The place I was invited to a few weeks ago, The Duck and Rice on Berwick Street, is an altogether more elegant affair, with stunning bespoke blue tiles and stained glass windows, warm fires and an ‘updated pub’ feel to it. Who wouldn’t jump at the chance of a visit to check out the kitchen, learn about the unpasteurised Pilsner Urquell which is shipped over from the Czech Republic and then sits in state massive shiny copper tanks that greet you as you walk in and then to share a Chinese feast upstairs in the dining room. Perfect.
I do remember the place when it was operating as the Endurance pub and the kitchen was upstairs. The whole place was gutted and refitted by Alan Yau – and he was responsible for installing a superb kitchen taking up the entire basement.
Equipped with super powerful wok burners, we watched in awe as the head chef demonstrated how he could prepareda simple but elegant and delicious stir-fry dish of spicy paneer within minutes.
Back upstairs we were treated to a demonstration of how to vary the taste of a pint of lager depending on how you pour it.
Common sense dictates that a ‘frothy’ lager will be softer and more accessible but, I’d never actually thought to deliberate pour one that way. Personally, I still prefer my bubbles to come from grape rather than grain, but I do appreciate the fine nature of the Pilsner on offer at Duck and Rice.
The Chinese feast started with a whole selection of dim sum and some exceptionally fine sesame prawn toasts – the sort where you can see whole chunks of prawn, not just a pink goopy filling, and where every mouthful bursts with flavour.
I am not enough of an expert on Chinese food to be able to critique the selection properly – but sitting next to Luiz, the London Foodie, I was reassured that everything was indeed top quality and it wasn’t just my enthusiasm for these little stuffed dumplings taking over. I’d happily feast on just a tableful of har gau, char siu and scallop shumai. Though I’d quite like a little bao bun on the side, especially if like the ones at Duck and Rice it came filled with Jasmine tea smoked ribs).

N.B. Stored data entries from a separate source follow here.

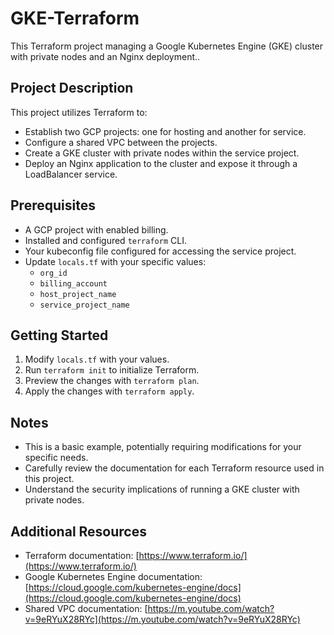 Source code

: # GKE-Terraform

This Terraform project managing a Google Kubernetes Engine (GKE) cluster with private nodes and an Nginx deployment..

## Project Description

This project utilizes Terraform to:

* Establish two GCP projects: one for hosting and another for service.
* Configure a shared VPC between the projects.
* Create a GKE cluster with private nodes within the service project.
* Deploy an Nginx application to the cluster and expose it through a LoadBalancer service.

## Prerequisites

* A GCP project with enabled billing.
* Installed and configured `terraform` CLI.
* Your kubeconfig file configured for accessing the service project.
* Update `locals.tf` with your specific values:
    * `org_id`
    * `billing_account`
    * `host_project_name`
    * `service_project_name`

## Getting Started

1. Modify `locals.tf` with your values.
2. Run `terraform init` to initialize Terraform.
3. Preview the changes with `terraform plan`.
4. Apply the changes with `terraform apply`.

## Notes

* This is a basic example, potentially requiring modifications for your specific needs.
* Carefully review the documentation for each Terraform resource used in this project.
* Understand the security implications of running a GKE cluster with private nodes.

## Additional Resources

* Terraform documentation: [https://www.terraform.io/](https://www.terraform.io/)
* Google Kubernetes Engine documentation: [https://cloud.google.com/kubernetes-engine/docs](https://cloud.google.com/kubernetes-engine/docs)
* Shared VPC documentation: [https://m.youtube.com/watch?v=9eRYuX28RYc](https://m.youtube.com/watch?v=9eRYuX28RYc)
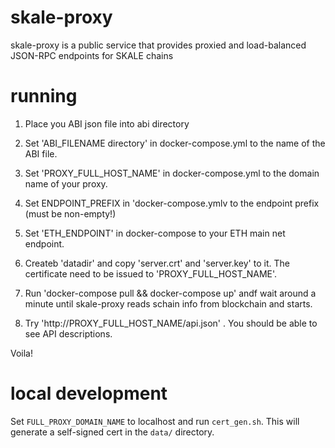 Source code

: # skale-proxy

skale-proxy is a public service that provides proxied and load-balanced JSON-RPC endpoints for SKALE chains 


# running


1. Place you ABI json file into abi directory

2. Set 'ABI_FILENAME directory' in docker-compose.yml to the name of the ABI file.
      
3. Set 'PROXY_FULL_HOST_NAME' in docker-compose.yml to the domain name of your proxy.

4. Set ENDPOINT_PREFIX in 'docker-compose.ymlv to the endpoint prefix (must be non-empty!)

5. Set 'ETH_ENDPOINT' in docker-compose to your ETH main net endpoint.

6. Createb 'datadir' and copy 'server.crt' and 'server.key' to it. 
   The certificate need to be issued to 'PROXY_FULL_HOST_NAME'.
   

7. Run 'docker-compose pull && docker-compose up'  andf wait around a minute until skale-proxy reads schain info from blockchain and starts.

8.  Try 'http://PROXY_FULL_HOST_NAME/api.json' . You should be able to see API descriptions. 

 Voila!

# local development

Set `FULL_PROXY_DOMAIN_NAME` to localhost and run `cert_gen.sh`. This will generate a self-signed cert in the `data/` directory.

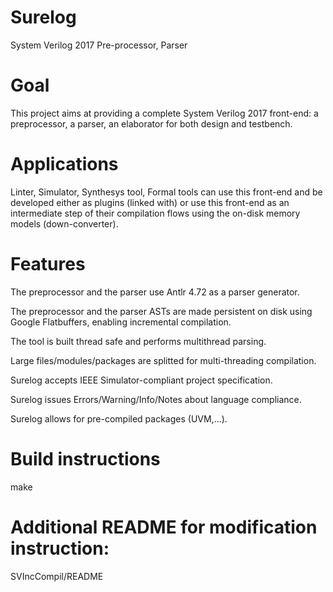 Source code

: # Surelog
System Verilog 2017 Pre-processor, Parser 

# Goal
This project aims at providing a complete System Verilog 2017 front-end: a preprocessor, a parser, an elaborator for both design and testbench. 

# Applications

Linter, Simulator, Synthesys tool, Formal tools can use this front-end and be developed either as plugins (linked with) or use this front-end as an intermediate step of their compilation flows using the on-disk memory models (down-converter).

# Features

The preprocessor and the parser use Antlr 4.72 as a parser generator.

The preprocessor and the parser ASTs are made persistent on disk using Google Flatbuffers, enabling incremental compilation.

The tool is built thread safe and performs multithread parsing.

Large files/modules/packages are splitted for multi-threading compilation.

Surelog accepts IEEE Simulator-compliant project specification.

Surelog issues Errors/Warning/Info/Notes about language compliance.

Surelog allows for pre-compiled packages (UVM,...).

# Build instructions

make

# Additional README for modification instruction:
SVIncCompil/README




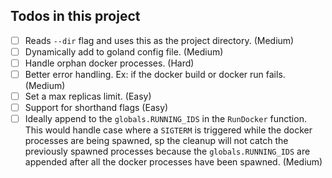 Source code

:## Todos in this project

- [ ] Reads `--dir` flag and uses this as the project directory. (Medium)
- [ ] Dynamically add to goland config file. (Medium)
- [ ] Handle orphan docker processes. (Hard)
- [ ] Better error handling. Ex: if the docker build or docker run fails. (Medium)
- [ ] Set a max replicas limit. (Easy)
- [ ] Support for shorthand flags (Easy)
- [ ] Ideally append to the `globals.RUNNING_IDS` in the `RunDocker` function. This would handle case where a `SIGTERM` is triggered while the docker processes are being spawned, sp the cleanup will not catch the previously spawned processes because the `globals.RUNNING_IDS` are appended after all the docker processes have been spawned. (Medium)

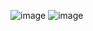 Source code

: ![image](https://github.com/user-attachments/assets/7de81f16-1a22-4e04-866c-3de61a7504ee)
![image](https://github.com/user-attachments/assets/bc20234d-722e-4cca-81ab-ff25c6ac47f4)
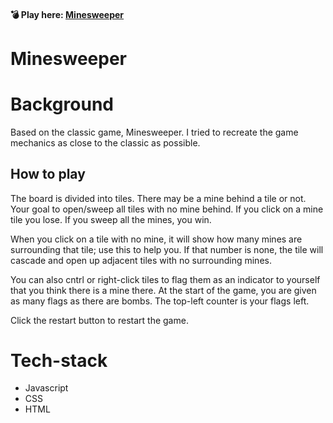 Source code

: #### 💣 Play here: [Minesweeper]()

# Minesweeper

# Background
Based on the classic game, Minesweeper. I tried to recreate the game mechanics as close to the classic as possible.

## How to play
The board is divided into tiles. There may be a mine behind a tile or not. Your goal to open/sweep all tiles with no mine behind. If you click on a mine tile you lose. If you sweep all the mines, you win.

When you click on a tile with no mine, it will show how many mines are surrounding that tile; use this to help you. If that number is none, the tile will cascade and open up adjacent tiles with no surrounding mines.

You can also cntrl or right-click tiles to flag them as an indicator to yourself that you think there is a mine there. At the start of the game, you are given as many flags as there are bombs. The top-left counter is your flags left.

Click the restart button to restart the game.

# Tech-stack

- Javascript
- CSS
- HTML
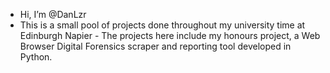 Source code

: - Hi, I’m @DanLzr
- This is a small pool of projects done throughout my university time at Edinburgh Napier - The projects here include my honours project, a Web Browser Digital Forensics scraper and reporting tool developed in Python.

<!---
DanLzr/DanLzr is a ✨ special ✨ repository because its `README.md` (this file) appears on your GitHub profile.
You can click the Preview link to take a look at your changes.
--->
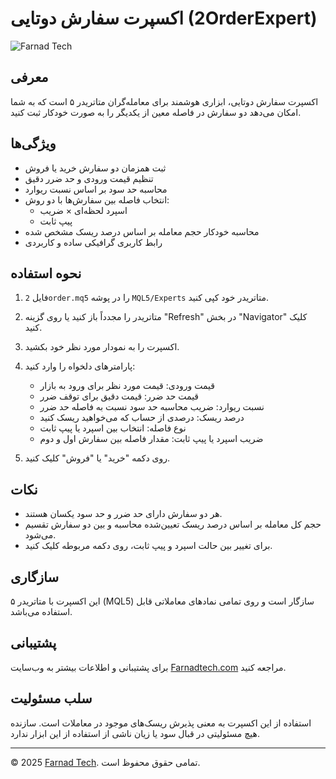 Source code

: # اکسپرت سفارش دوتایی (2OrderExpert)

![Farnad Tech](https://farnadtech.com/wp-content/uploads/2025/04/farnad-tech-150-x-150-px-e1744261331307.png)

## معرفی
اکسپرت سفارش دوتایی، ابزاری هوشمند برای معامله‌گران متاتریدر ۵ است که به شما امکان می‌دهد دو سفارش در فاصله معین از یکدیگر را به صورت خودکار ثبت کنید.

## ویژگی‌ها
- ثبت همزمان دو سفارش خرید یا فروش
- تنظیم قیمت ورودی و حد ضرر دقیق
- محاسبه حد سود بر اساس نسبت ریوارد
- انتخاب فاصله بین سفارش‌ها با دو روش:
  - اسپرد لحظه‌ای × ضریب
  - پیپ ثابت
- محاسبه خودکار حجم معامله بر اساس درصد ریسک مشخص شده
- رابط کاربری گرافیکی ساده و کاربردی

## نحوه استفاده
1. فایل `2order.mq5` را در پوشه `MQL5/Experts` متاتریدر خود کپی کنید.
2. متاتریدر را مجدداً باز کنید یا روی گزینه "Refresh" در بخش "Navigator" کلیک کنید.
3. اکسپرت را به نمودار مورد نظر خود بکشید.
4. پارامترهای دلخواه را وارد کنید:
   - قیمت ورودی: قیمت مورد نظر برای ورود به بازار
   - قیمت حد ضرر: قیمت دقیق برای توقف ضرر
   - نسبت ریوارد: ضریب محاسبه حد سود نسبت به فاصله حد ضرر
   - درصد ریسک: درصدی از حساب که می‌خواهید ریسک کنید
   - نوع فاصله: انتخاب بین اسپرد یا پیپ ثابت
   - ضریب اسپرد یا پیپ ثابت: مقدار فاصله بین سفارش اول و دوم

5. روی دکمه "خرید" یا "فروش" کلیک کنید.

## نکات
- هر دو سفارش دارای حد ضرر و حد سود یکسان هستند.
- حجم کل معامله بر اساس درصد ریسک تعیین‌شده محاسبه و بین دو سفارش تقسیم می‌شود.
- برای تغییر بین حالت اسپرد و پیپ ثابت، روی دکمه مربوطه کلیک کنید.

## سازگاری
این اکسپرت با متاتریدر ۵ (MQL5) سازگار است و روی تمامی نمادهای معاملاتی قابل استفاده می‌باشد.

## پشتیبانی
برای پشتیبانی و اطلاعات بیشتر به وب‌سایت [Farnadtech.com](https://www.farnadtech.com) مراجعه کنید.

## سلب مسئولیت
استفاده از این اکسپرت به معنی پذیرش ریسک‌های موجود در معاملات است. سازنده هیچ مسئولیتی در قبال سود یا زیان ناشی از استفاده از این ابزار ندارد.

---
© 2025 [Farnad Tech](https://www.farnadtech.com). تمامی حقوق محفوظ است.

A selection of main courses followed.
The signature ‘house’ Duck and Rice is a Cantonese style duck served over jasmine rice. Unlike its Peking cousin, used for the ever-popular Crispy Duck pancakes, Cantonese duck has a soft but richly flavoured skin and moist, tender flesh. Delicious.
I also enjoyed the Singapore noodles, not least because I’d seen them being made downstairs in the kitchen and the Kung Po Chicken. And, there was a curious dish of black pepper ‘mock chicken’ which I can wholeheartedly say I’d never have realised wasn’t the real thing unless I’d been told.
I seldom eat ribs – but there were drooling noises around the table at the plates which appeared. And, I really did enjoy the spicy paneer dish we’d see the chef demonstrating earlier downstairs.
Next time I go back to Duck and Rice (and there will be a next time), I’ll be booking one of those window seats with a view out over Berwick street. Perfect for people watching at any time of the day or night. I’m planning to order a little more selectively so that I can walk rather than stagger home.
But I suspect that will be a challenge. And, it’s not one I intend to worry about failing!